Your biggest driving challenge may be when it comes time to park the car, as most of the parking signs are written in French and stated in military time (for example, 16H means 4 pm). There are daily parking restrictions for street cleaning, rush hour, and residential parking (these sectors are numbered within a red box on most signs). If you can't decipher the sign, just ask a local to help with the translation.

Getting Around Montreal

Public transportation, fares: The Montreal Metro subway system is the best way to get about town quickly. It's easy to navigate because there are only four color-coded lines: green, blue, orange, and yellow. It's also clean, quiet (rubber tires), accessible, reliable, and inexpensive.

The bus system, Societe de Transport de Montreal, is even more extensive and equally recommended. A one-way fare costs $2.50. A strip of six tickets costs $11.50. A one-day tourist card, good for unlimited use, costs $9; a three-day tourist card costs $17. If you're staying longer, purchase a regular weekly pass for $18.50.

One word of note: The Metro does not operate 24 hours a day. It stops running every night for a few hours from about 1 am to 5:30 am.

Taxis, by foot, by bike: Taxis are reasonable for short hauls, and hailing a cab in Montreal is very safe and easy. It costs a minimum of $3.15 for the cab ride and an additional $1.45 per kilometer. There's a wait time charge of 55 cents per minute as well.

The two best ways to travel in Montreal are by foot or by bike.

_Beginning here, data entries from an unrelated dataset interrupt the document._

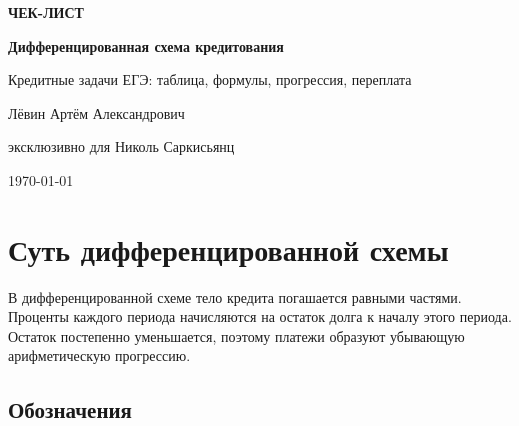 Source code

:\documentclass[a4paper,12pt]{article}
\begin{document}
\begin{titlepage}
  \thispagestyle{empty}
  \centering
  \vspace*{2.6cm}

  {\Large\bfseries\color{accent} ЧЕК-ЛИСТ\par}
  \vspace{0.8cm}

  {\Huge\bfseries\color{darkaccent}
  Дифференцированная схема кредитования\par}

  \vspace{0.55cm}

  {\Large
  Кредитные задачи ЕГЭ: таблица, формулы, прогрессия, переплата\par}

  \vspace{2.2cm}

  {\large Лёвин Артём Александрович\par}
  \vspace{0.25cm}
  {\large эксклюзивно для Николь Саркисьянц\par}

  \vfill

  {\large \today\par}
  \vspace{1.3cm}


  \vspace*{0.7cm}
\end{titlepage}

\section{Суть дифференцированной схемы}

В дифференцированной схеме тело кредита погашается равными частями.
Проценты каждого периода начисляются на остаток долга к началу этого
периода. Остаток постепенно уменьшается, поэтому платежи образуют
убывающую арифметическую прогрессию.

\subsection{Обозначения}
\end{document}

Bring your most comfortable pair of sneakers because walking is the way to get around in this town. Or bring your bike: Montreal boasts hundreds of miles of bike paths throughout the region.

The Maison des Cyclistes (1251 Rachel E, 514-521-8356) rents bikes and sells maps of bike paths in and around the city. There is also bicycle rental in the Old Port (514-847-0666).